| Task objective |
An unchanged copy of every record below, without pictures, is the goal.

[Saved entries]
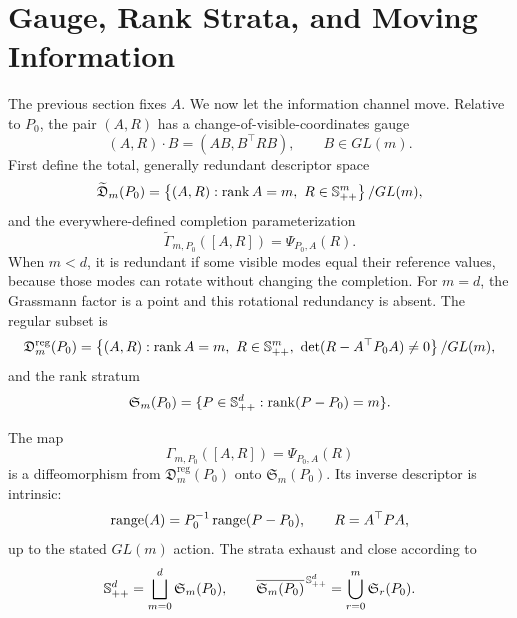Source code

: \section{Gauge, Rank Strata, and Moving Information}
\label{sec:stratified-geometry}

The previous section fixes \(A\).  We now let the information channel move.
Relative to \(P_0\), the pair \((A,R)\) has a change-of-visible-coordinates
gauge
\[
  (A,R)\cdot B=(AB,B^\top RB),
  \qquad B\in GL(m).
\]
First define the total, generally redundant descriptor space
\begin{equation}
  \widetilde{\mathfrak D}_m(P_0)
  =
  \left\{(A,R):\rank A=m,\ R\in\SPD^m\right\}/GL(m),
  \label{eq:total-descriptor-space}
\end{equation}
and the everywhere-defined completion parameterization
\begin{equation}
  \widetilde\Gamma_{m,P_0}([A,R])=\Psi_{P_0,A}(R).
  \label{eq:total-completion-map}
\end{equation}
When \(m<d\), it is redundant if some visible modes equal their reference
values, because those modes can rotate without changing the completion.  For
\(m=d\), the Grassmann factor is a point and this rotational redundancy is
absent.  The regular subset is
\begin{equation}
  \mathfrak D_m^{\mathrm{reg}}(P_0)
  =
  \left\{(A,R):\rank A=m,\ R\in\SPD^m,
  \ \det(R-A^\top P_0A)\ne0\right\}/GL(m),
  \label{eq:descriptor-space}
\end{equation}
and the rank stratum
\begin{equation}
  \mathfrak S_m(P_0)
  =\{P\in\SPD^d:\rank(P-P_0)=m\}.
  \label{eq:rank-stratum}
\end{equation}

\begin{theorem}
\label{thm:rank-stratification}
The map
\begin{equation}
  \Gamma_{m,P_0}([A,R])=\Psi_{P_0,A}(R)
  \label{eq:stratum-map}
\end{equation}
is a diffeomorphism from
\(\mathfrak D_m^{\mathrm{reg}}(P_0)\) onto
\(\mathfrak S_m(P_0)\).  Its inverse descriptor is intrinsic:
\begin{equation}
  \range(A)=P_0^{-1}\range(P-P_0),
  \qquad
  R=A^\top PA,
  \label{eq:intrinsic-descriptor}
\end{equation}
up to the stated \(GL(m)\) action.  The strata exhaust and close according to
\begin{equation}
  \SPD^d=\bigsqcup_{m=0}^d\mathfrak S_m(P_0),
  \qquad
  \overline{\mathfrak S_m(P_0)}^{\,\SPD^d}
  =\bigcup_{r=0}^m\mathfrak S_r(P_0).
  \label{eq:strata-closure}
\end{equation}
\end{theorem}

| Reply |
Source code

: \section{Gauge, Rank Strata, and Moving Information}
\label{sec:stratified-geometry}

The previous section fixes \(A\).  We now let the information channel move.
Relative to \(P_0\), the pair \((A,R)\) has a change-of-visible-coordinates
gauge
\[
  (A,R)\cdot B=(AB,B^\top RB),
  \qquad B\in GL(m).
\]
First define the total, generally redundant descriptor space
\begin{equation}
  \widetilde{\mathfrak D}_m(P_0)
  =
  \left\{(A,R):\rank A=m,\ R\in\SPD^m\right\}/GL(m),
  \label{eq:total-descriptor-space}
\end{equation}
and the everywhere-defined completion parameterization
\begin{equation}
  \widetilde\Gamma_{m,P_0}([A,R])=\Psi_{P_0,A}(R).
  \label{eq:total-completion-map}
\end{equation}
When \(m<d\), it is redundant if some visible modes equal their reference
values, because those modes can rotate without changing the completion.  For
\(m=d\), the Grassmann factor is a point and this rotational redundancy is
absent.  The regular subset is
\begin{equation}
  \mathfrak D_m^{\mathrm{reg}}(P_0)
  =
  \left\{(A,R):\rank A=m,\ R\in\SPD^m,
  \ \det(R-A^\top P_0A)\ne0\right\}/GL(m),
  \label{eq:descriptor-space}
\end{equation}
and the rank stratum
\begin{equation}
  \mathfrak S_m(P_0)
  =\{P\in\SPD^d:\rank(P-P_0)=m\}.
  \label{eq:rank-stratum}
\end{equation}

\begin{theorem}
\label{thm:rank-stratification}
The map
\begin{equation}
  \Gamma_{m,P_0}([A,R])=\Psi_{P_0,A}(R)
  \label{eq:stratum-map}
\end{equation}
is a diffeomorphism from
\(\mathfrak D_m^{\mathrm{reg}}(P_0)\) onto
\(\mathfrak S_m(P_0)\).  Its inverse descriptor is intrinsic:
\begin{equation}
  \range(A)=P_0^{-1}\range(P-P_0),
  \qquad
  R=A^\top PA,
  \label{eq:intrinsic-descriptor}
\end{equation}
up to the stated \(GL(m)\) action.  The strata exhaust and close according to
\begin{equation}
  \SPD^d=\bigsqcup_{m=0}^d\mathfrak S_m(P_0),
  \qquad
  \overline{\mathfrak S_m(P_0)}^{\,\SPD^d}
  =\bigcup_{r=0}^m\mathfrak S_r(P_0).
  \label{eq:strata-closure}
\end{equation}
\end{theorem}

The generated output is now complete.